Photo credit: Jeff Davenport
Tim Kirk stunned by the presentation of the Pro NFL Hall of Fame Award of Character presented by Hall of Famer, Roger Wehrli and Brittney Payton.
Tim is a local veteran who has turned his pain into purpose in ways that ripple through this community every single day. After 25 years of service in the Air Force, he retired carrying the weight that so many of our warriors carry home: betrayal, survivor's guilt, hypervigilance, insomnia, chronic physical pain, and more. But Tim has always understood his calling. He is a deep thinker who knows that the game asks us to do what's right, not what's easy. He sees the targets that are hidden to others, and he brings the experience he gained leading thousands of troops to bear on the challenges in front of him today.
One of the hardest-won lessons Tim learned is also one of the simplest: injured veterans often find healing by helping others. When pain becomes purpose, it becomes bearable. Tim built the Warrior Healing Center (WHC) in Sierra Vista, Arizona, on that foundation. We are rural. We sit roughly an hour from any specialized resources. And yet our region ranks third in the nation for veterans per capita.
People walk into the Warrior Healing Center every week with a list of "you shoulds." What makes WHC different is that we don't do the "shoulds." We don't do the "everyone does." We don't do the "you have tos." We learned early on that conventional wisdom is not the answer. If it were, the VA and the many veteran service organizations across the country would have solved veteran suicide decades ago. They haven't. Despite the billions spent annually on mental health and suicide prevention, the problem continues to grow.
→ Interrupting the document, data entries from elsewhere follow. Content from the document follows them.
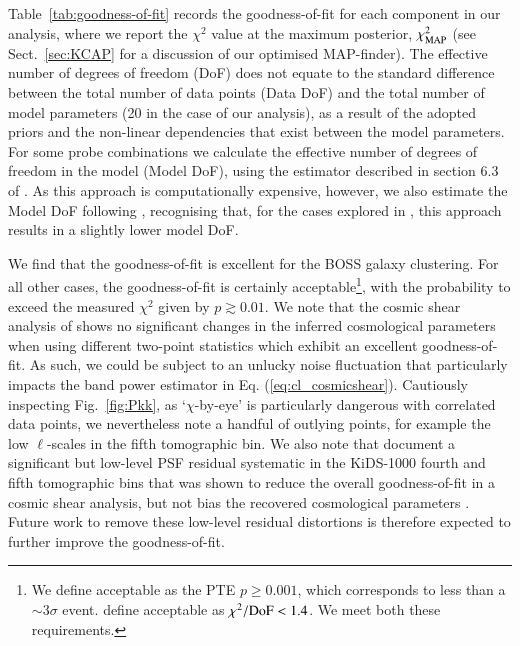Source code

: Table~\ref{tab:goodness-of-fit} records the goodness-of-fit for each component in our \tttp analysis, where we report the $\chi^2$ value at the maximum posterior, $\chi^2_{\rm MAP}$ (see Sect.~\ref{sec:KCAP} for a discussion of our optimised MAP-finder).  
The effective number of degrees of freedom (DoF) does not equate to the standard difference between the total number of data points (Data DoF) and the total number of model parameters (20 in the case of our \tttp analysis), as a result of the adopted priors and the non-linear dependencies that exist between the model parameters.   For some probe combinations we calculate the effective number of degrees of freedom in the model (Model DoF), using the estimator described in section 6.3 of \citet{joachimi/etal:inprep}.    
As this approach is computationally expensive, however, we also estimate the Model DoF following \citet{Raveri2019}, recognising that, for the cases explored in \citet{joachimi/etal:inprep}, this approach results in a slightly lower model DoF.

We find that the goodness-of-fit is excellent for the BOSS galaxy clustering.  For all other cases, the goodness-of-fit is certainly acceptable\footnote{We define acceptable as the PTE $p \geq 0.001$, which corresponds to less than a $\sim 3\sigma$ event.   \citet{abbott/etal:2018} define acceptable as $\chi^2/{\rm DoF} < 1.4$.  We meet both these requirements.}, with the probability to exceed the measured $\chi^2$ given by $p \gtrsim 0.01$.
We note that the cosmic shear analysis of \citet{asgari/etal:inprep} shows no significant changes in the inferred cosmological parameters when using different two-point statistics which exhibit an excellent goodness-of-fit.    As such, we could be subject to an unlucky noise fluctuation that particularly impacts the band power estimator in Eq. (\ref{eq:cl_cosmicshear}).  Cautiously inspecting Fig.~\ref{fig:Pkk}, as `$\chi$-by-eye' is particularly dangerous with correlated data points, we nevertheless note a handful of outlying points, for example the low $\ell$-scales in the fifth tomographic bin.   We also note that \citet{giblin/etal:inprep} document a significant but low-level PSF residual systematic in the KiDS-1000 fourth and fifth tomographic bins that was shown to reduce the overall goodness-of-fit in a cosmic shear analysis, but not bias the recovered cosmological parameters \citep[see the discussion in][]{amara/refregier:2008}.  Future work to remove these low-level residual distortions is therefore expected to further improve the goodness-of-fit.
When we were first getting started, we had to decline the support of a local leader who told us plainly that she would help us only if we promised never to talk about veteran suicide. We took the time to understand her reasoning, then thanked her and walked away. I share that not as criticism, but as context: you cannot solve what you refuse to understand, and you cannot understand what you refuse to discuss. Having the hard conversations has been part of WHC's work from day one.
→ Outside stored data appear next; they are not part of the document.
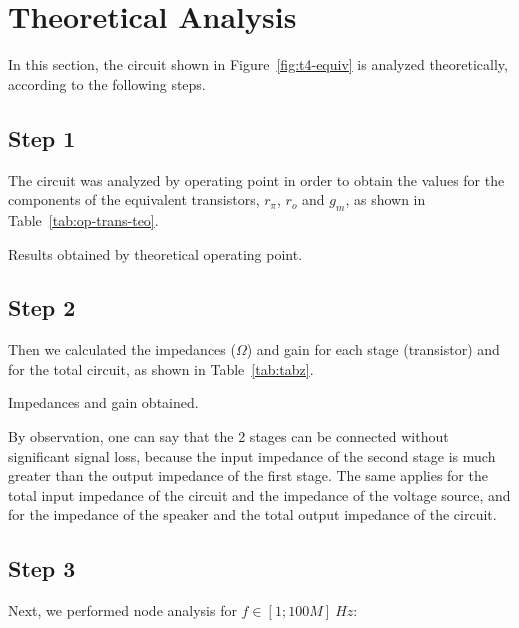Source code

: \section{Theoretical Analysis}
\label{sec:analysis}

In this section, the circuit shown in Figure~\ref{fig:t4-equiv} is analyzed
theoretically, according to the following steps.

\subsection{Step 1}\label{subsec:step1}
The circuit was analyzed by operating point in order to obtain the values for the components
of the equivalent transistors, $r_{\pi}$, $r_o$ and $g_m$, as shown in
Table~\ref{tab:op-trans-teo}.

\begin{table}[ht!]
  \centering
  
  \caption{Results obtained by theoretical operating point.}
  \label{tab:op-trans-teo}
\end{table}


\subsection{Step 2}\label{subsec:step2}
Then we calculated the impedances ($\Omega$) and gain for each stage (transistor) and for the total circuit, as shown in Table~\ref{tab:tabz}.


\begin{table}[ht!]
  \centering
  
  \caption{Impedances and gain obtained.}
  \label{tab:tabz}
\end{table}

By observation, one can say that the 2 stages can be connected without significant signal loss, because the input impedance of the second stage is much greater than the output impedance of the first stage. The same applies for the total input impedance of the circuit and the impedance of the voltage source, and for the impedance of the speaker and the total output impedance of the circuit.


\subsection{Step 3}\label{subsec:step3}
Next, we performed node analysis for $f \in [1; 100M]\ Hz$:

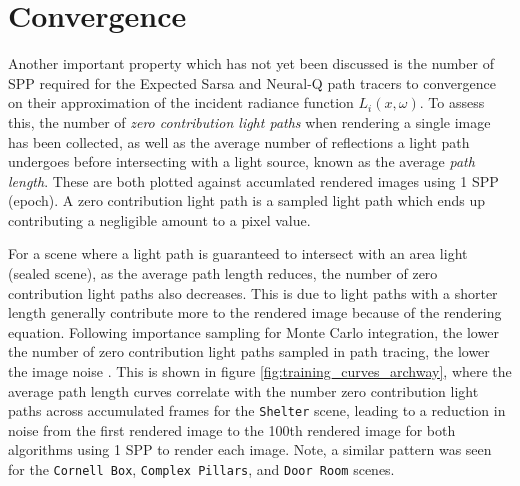 \documentclass[../dissertation.tex]{subfiles}
\begin{document}
\section{Convergence}
\label{sec:convergence_learning_incident}

Another important property which has not yet been discussed is the number of SPP required for the Expected Sarsa and Neural-Q path tracers to convergence on their approximation of the incident radiance function $L_i(x, \omega)$. To assess this, the number of \textit{zero contribution light paths} when rendering a single image has been collected, as well as the average number of reflections a light path undergoes before intersecting with a light source, known as the average \textit{path length}. These are both plotted against accumlated rendered images using 1 SPP (epoch). A zero contribution light path is a sampled light path which ends up contributing a negligible amount to a pixel value.

For a scene where a light path is guaranteed to intersect with an area light (sealed scene), as the average path length reduces, the number of zero contribution light paths also decreases. This is due to light paths with a shorter length generally contribute more to the rendered image because of the rendering equation. Following importance sampling for Monte Carlo integration, the lower the number of zero contribution light paths sampled in path tracing, the lower the image noise \cite{dahm2017learning}.  This is shown in figure \ref{fig:training_curves_archway}, where the average path length curves correlate with the number zero contribution light paths across accumulated frames for the \verb|Shelter| scene, leading to a reduction in noise from the first rendered image to the 100th rendered image for both algorithms using 1 SPP to render each image. Note, a similar pattern was seen for the \verb|Cornell Box|, \verb|Complex Pillars|, and \verb|Door Room| scenes.
\end{document}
WHC was never planned. It was a response to a need in this community. We actually began with the goal of creating an indoor dog training center for Soldier's Best Friend (SBF), an Arizona-based nonprofit. Tim had found help and healing alongside the stubbornest coonhound on the planet — Josie, who was introduced to him through SBF — and he saw firsthand how training a service dog could transform a veteran's life. Since 2016, we have watched that program change one life after another. But between veterans navigating PTSD, dogs rescued from shelters, and the realities of training in a public park, Tim graduated from the program convinced that an indoor facility was essential if more veterans were going to benefit from the steady, grounding companionship of a well-trained canine.
Fast forward to today, and WHC has been receiving and responding to 60 intakes per month for the past 16 months — nearly 3,000 veteran requests for assistance handled by a 100% volunteer staff. Our volunteer organizational chart now includes more than 90 distinct lines of effort, each one shaped by what veterans in our community actually need.
Most often, what they need comes down to one thing: community. It is what tends to be missing after a veteran leaves the service. They have "transitioned" out of the DoD and into civilian life, but that transition program offers very little guidance on how to rebuild a sense of identity, purpose, and relationships with people who have no frame of reference for military life. That is what WHC exists to do — help veterans build lives worth living in a civilian world that can feel completely foreign to everything they embodied in uniform.
Tim, thank you for the vision you continue to cast as we build this wheel of care, spoke by spoke. Your insight, your effort, your dedication, and your character have made this real. The Pro Football Hall of Fame got it exactly right.